Justement, parlons un peu de la situation économique de la Belgique et de la Wallonie.
B.G. : « Pour les six derniers mois, on observe une stabilité ou une croissance au sein des entreprises. Il n’y a en tout cas aucune baisse d’activité et tous les échos que nous recevons de nos membres sont positifs, ce qui n’était plus arrivé depuis six ou sept ans. Incontestablement, l’économie redémarre et la tendance est à l’optimisme. Nous pensons que le taux de croissance du PIB pour 2017 se situera vers 1,8 % alors que le gouvernement fédéral, par prudence, table toujours sur 1,7 %, un chiffre qui est aussi celui prévu pour la Wallonie. En 2018, la croissance devrait se situer aux environs de 2 %. En ce qui concerne la Wallonie, le taux de chômage y est toujours plus élevé qu’en Flandre – 10,5 % contre 4,5 % – et au-dessus de la moyenne européenne, mais depuis trois ans, il ne cesse de diminuer de mois en mois. Je me pose une question : pourquoi les travailleurs wallons, notamment du Hainaut occidental, ne profitent-ils pas plus du quasi plein emploi de certaines régions flamandes, en particulier de la région de Courtrai ? Les Français des départements du Nord et du Pas-de-Calais le font bien… Le gouvernement Borsu devrait les y inciter ! »
A ce propos, que pensez-vous du changement de majorité en Wallonie ?
B.G. : « Cela devrait sans doute apporter plus de cohérence entre les politiques économiques fédérale et wallonne. J’espère surtout que le Plan Marshall, qui a porté ses fruits, sera maintenu et même accéléré. En ce qui concerne la recherche, qui est un des piliers du plan, je plaide pour la constitution d’un grand centre de recherches wallon, à l’image de ce qui s’est fait du côté flamand avec l’IMEC, à Louvain. Je crois aussi que la Wallonie doit encore augmenter ses parts de marché à l’international. »
Et la politique du gouvernement fédéral ?

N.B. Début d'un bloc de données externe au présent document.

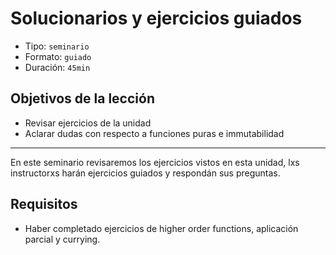 # Solucionarios y ejercicios guiados

* Tipo: `seminario`
* Formato: `guiado`
* Duración: `45min`

## Objetivos de la lección

* Revisar ejercicios de la unidad
* Aclarar dudas con respecto a funciones puras e immutabilidad

***

En este seminario revisaremos los ejercicios vistos en esta unidad, lxs
instructorxs harán ejercicios guiados y respondán sus preguntas.

## Requisitos

* Haber completado ejercicios de higher order functions, aplicación parcial y
  currying.
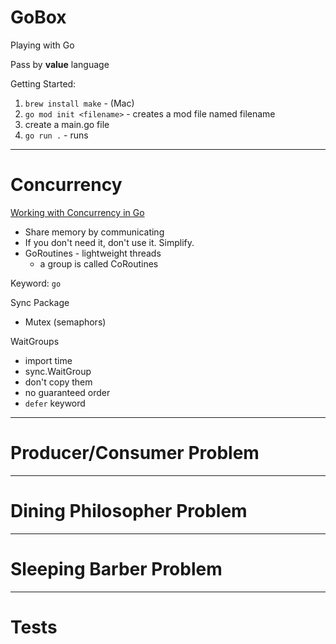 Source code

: # GoBox
Playing with Go

Pass by **value** language      

Getting Started:
1. `brew install make` - (Mac)
2. `go mod init <filename>` - creates a mod file named filename
3. create a main.go file
4. `go run .` - runs 

------
# Concurrency
[Working with Concurrency in Go](https://www.udemy.com/course/working-with-concurrency-in-go-golang/)
- Share memory by communicating
- If you don't need it, don't use it. Simplify.
- GoRoutines - lightweight threads
    - a group is called CoRoutines
 
Keyword: `go`

Sync Package   
- Mutex (semaphors)

WaitGroups
  - import time
  - sync.WaitGroup
  - don't copy them
  - no guaranteed order
  - `defer` keyword

-----------
# Producer/Consumer Problem

-----------
# Dining Philosopher Problem

-----------
# Sleeping Barber Problem

------
# Tests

B.G. : « Au niveau fiscal, je trouve courageuse la décision de baisser l’impôt des sociétés de 33 à 25 %, de même d’ailleurs que la consolidation fiscale qui permettra de déduire les pertes d’une entité au sein d’un même groupe. Ces réductions ne peuvent qu’encourager les investissements. Je me réjouis aussi du projet de 60 milliards d’investissements dans les secteurs stratégiques… qu’il reste à concrétiser ! »
Parlons, pour finir, du dialogue social et de la rentrée qui s’annonce chaude…

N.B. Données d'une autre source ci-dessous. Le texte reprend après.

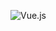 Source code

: ![Vue.js](https://img.shields.io/badge/vuejs-%2335495e.svg?style=for-the-badge&logo=vuedotjs&logoColor=%234FC08D)

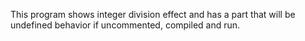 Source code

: This program shows integer division effect and
has a part that will be undefined behavior if uncommented, compiled and run.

B.G. : « Contrairement à ce que d’aucuns affirment, le dialogue social est maintenu. Le groupe des dix que j’ai l’honneur de présider fonctionne bien. La preuve, l’AIP 2017/2018 a été signé au début de l’année avec, notamment, un accord sur la norme salariale. Par contre, c’est vrai, une divergence est apparue sur la période d’essai et le préavis des jeunes lorsque les négociateurs syndicaux sont retournés devant leurs instances. A propos du climat social, la grève du 10 octobre dans le secteur public était purement politique et je le regrette. »
BIO EXPRESS
- Ingénieur électricien de l’ECAM Bruxelles
- Diplômé de la Business School de l’UCL
- 61 ans, marié 3 enfants (2 garçons, 1 fille)
- A effectué l’ensemble de sa carrière chez Tractebel, dont 5 ans en Thaïlande, de 1997 à 2002
- Executive Vice President du groupe Tractebel Engeneering depuis 2012
- Président de l’ORI, l’organisation des bureaux d’ingénieurs-conseils, d’ingénierie et de consultance.